For Programmers: Free Programming Magazines  


Home > Archive > Python > March 2004 > Re: Regular Expression AND mach









You are viewing an archived Text-only version of the thread. To view this thread in it's original format and/or if you want to reply to this thread please [click here]

 

Author Re: Regular Expression AND mach
Win Carus

2004-03-27, 12:20 am

michael@foord.net (Fuzzyman) wrote in message news:<8089854e.0403220021.db39215@posting.google.com>...[color=darkred]
> "Robert Brewer" <fumanchu@amor.org> wrote in message news:<mailman.194.1079807509.742.python-list@python.org>...
>
> True
>
> Thanks for your reply, it was both helpful and interesting.
> Unfortunately it only confirmed my suspicion that what I wanted to do
> wasn't possible :-(
>
> The database 'module' I'm using (which is basically fine for my other
> purposes) does searches through it's records using regular
> expressions. A full search through 1800 records (each record can be a
> couple of k of text) takes about 0.2 seconds - which is fine.... but
> doing 4 or 5 searches and comparing results *isn't* (0.2 seconds delay
> is ok - 0.8-1.0 seconds isn't).... So I'm currently just searching for
> the longest word - KirbBase then returns the full *text* of each song
> containing that word... and I'm just checking each song to see if it
> has the other words :-)
>
> This works fine, isn't noticeably slow, but isn't as elegant as I'd
> hoped...
>
> Regards,
>
>
> Fuzzy
>
> http://www.voidspace.org.uk/atlanti...ythonutils.html
>

Hi Fuzzyman.

The heuristic solution you've come up with (i.e, searching using the
longest term and then filtering/ranking the results against the
remaining terms) is in fact quite well founded in practice. Many
years ago, Miller and Newman determined that there are two
length-frequency statistical patterns in written English, one for
content words and another for function words. The content-word pattern
is regular and demonstrates a very strong inverse relationship between
word length and word frequency (i.e., the longer the word, the less
frequent). There are, of course, many exceptions, but the pattern is
very strong; and there are interesting information theoretic arguments
why this makes sense (if you accept that human languages operate to
minimize the costs of communication). In the absence of statistics
collected on your specific body of text, this is a very useful crutch.
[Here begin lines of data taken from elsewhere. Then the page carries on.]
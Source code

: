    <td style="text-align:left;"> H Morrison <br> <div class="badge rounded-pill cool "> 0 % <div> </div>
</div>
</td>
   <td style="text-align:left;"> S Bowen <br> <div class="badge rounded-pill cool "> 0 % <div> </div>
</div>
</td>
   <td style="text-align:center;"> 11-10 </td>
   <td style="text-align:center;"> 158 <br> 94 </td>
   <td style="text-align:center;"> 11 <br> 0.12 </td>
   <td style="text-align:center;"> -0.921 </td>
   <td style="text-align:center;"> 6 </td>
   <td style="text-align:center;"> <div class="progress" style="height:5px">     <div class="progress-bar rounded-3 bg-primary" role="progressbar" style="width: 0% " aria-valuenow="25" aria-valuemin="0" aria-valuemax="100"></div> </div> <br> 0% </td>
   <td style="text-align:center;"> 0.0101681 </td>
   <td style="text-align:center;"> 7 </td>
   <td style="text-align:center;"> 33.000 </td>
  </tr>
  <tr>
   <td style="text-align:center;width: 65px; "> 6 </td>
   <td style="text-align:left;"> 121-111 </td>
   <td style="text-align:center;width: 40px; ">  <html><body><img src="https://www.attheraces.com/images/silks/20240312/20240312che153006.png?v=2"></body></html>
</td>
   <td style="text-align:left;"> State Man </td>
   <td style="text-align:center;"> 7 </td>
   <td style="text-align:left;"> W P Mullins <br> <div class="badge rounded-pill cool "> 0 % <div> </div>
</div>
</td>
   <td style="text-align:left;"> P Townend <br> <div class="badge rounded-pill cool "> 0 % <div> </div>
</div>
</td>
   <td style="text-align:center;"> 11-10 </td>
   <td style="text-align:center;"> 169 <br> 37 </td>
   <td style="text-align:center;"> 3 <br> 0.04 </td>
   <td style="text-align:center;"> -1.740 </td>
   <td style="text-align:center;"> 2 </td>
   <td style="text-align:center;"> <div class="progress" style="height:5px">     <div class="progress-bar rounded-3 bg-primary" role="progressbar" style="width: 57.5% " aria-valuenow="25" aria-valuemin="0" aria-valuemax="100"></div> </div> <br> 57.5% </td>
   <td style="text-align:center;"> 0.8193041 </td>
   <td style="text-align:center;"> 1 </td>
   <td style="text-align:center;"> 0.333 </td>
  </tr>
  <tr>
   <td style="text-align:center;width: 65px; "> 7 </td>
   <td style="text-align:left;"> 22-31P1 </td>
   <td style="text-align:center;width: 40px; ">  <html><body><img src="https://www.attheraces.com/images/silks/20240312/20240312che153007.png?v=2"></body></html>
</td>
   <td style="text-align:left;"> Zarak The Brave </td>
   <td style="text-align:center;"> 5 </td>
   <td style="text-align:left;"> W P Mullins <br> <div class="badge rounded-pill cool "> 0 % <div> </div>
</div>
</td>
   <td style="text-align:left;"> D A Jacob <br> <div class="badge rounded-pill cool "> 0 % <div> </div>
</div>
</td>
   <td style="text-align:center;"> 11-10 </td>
Miller, George A. and Edwin B. Newman. 1958. "Tests of a Statistical
Explanation of the Rank-Frequency Relation for Word in Written
English." American Journal of Psychology (71): 209-258.

Miller, George A., E. B. Newman, and E. A. Friedman. 1958.
"Length-Frequency Statistics for Written English." Information and
Control (1): 370-389.

On the other hand, it is also possible to (a) identify the full set of
candidate search terms available (this would allow you to fail quickly
on search terms that can't be found); and (b) determine their
frequencies (this would allow you to search for terms in inverse
frequency, if that's what you really want). Creating an inverted index
is, of course, a possibility, but text search is so fast and,
furthermore, you don't have the complexities of creating and
maintaining the index itself. Wu and Manber, the developers of the
'agrep' tool (which uses some really fancy and powerful partial
matching techniques and is used by the Glimpse and Webglimpse search
engines), have argued precisely this point.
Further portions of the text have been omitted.